Overall, more than half of survey respondents admitted to not fully understanding probate. Still, 52% said they knew probate was difficult.
“They tend to be afraid of it because they’ve heard horror stories,” says Seth Mullikin, a certified financial planner in Charlotte, North Carolina.
The fear could cause chaos for years to come.
As baby boomers reach retirement age and control roughly half of America’s wealth, researchers predict an unprecedented intergenerational wealth transfer over the next 20 years — as much as $84 trillion could be transferred.
Much of the money will go to millennials, those born between 1981 and 1996, many of whom are unprepared.
A related report from Trust & Will states: One-third of millennials They don’t know if their parents have an estate plan. Other survey findings include:
Only 58% of millennials have discussed estate planning with older relatives.
62% of millennials do not have a will or trust of their own.
Estate planning experts cite two big reasons why we are so unfamiliar with the probate process in general, and our own family’s estate planning in particular.
Many people only go through the entire probate process when the last parent dies. The death of the first parent in a married couple is relatively straightforward, at least from a probate perspective.

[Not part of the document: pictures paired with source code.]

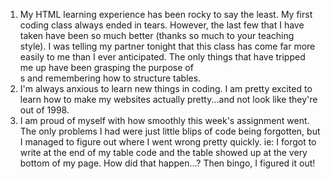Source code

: 1. My HTML learning experience has been rocky to say the least. My first coding
class always ended in tears. However, the last few that I have taken have been
so much better (thanks so much to your teaching style). I was telling my partner
tonight that this class has come far more easily to me than I ever anticipated.
The only things that have tripped me up have been grasping the purpose of <div>s
and remembering how to structure tables. 
2. I'm always anxious to learn new things in coding. I am pretty excited to
learn how to make my websites actually pretty...and not look like they're out
of 1998.
3. I am proud of myself with how smoothly this week's assignment went. The only
problems I had were just little blips of code being forgotten, but I managed
to figure out where I went wrong pretty quickly. ie: I forgot to write </table>
at the end of my table code and the table showed up at the very bottom of my
page. How did that happen...? Then bingo, I figured it out!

“You’ll probably only go through this process once.” Corinne Day Certified Financial Planner in St. Louis.
“It’s an awkward conversation.”
Second, many adult children find it distressing to discuss death and inheritance with their elderly parents.
“It’s an uncomfortable conversation,” Mitchell said.
But this is an important discussion to have. Probate laws vary from state to state, and even within states.
“There are 254 counties in Texas,” Mitchell says, “and each judge determines how the will is formatted, so there are at least 254 different ways probate can be processed.”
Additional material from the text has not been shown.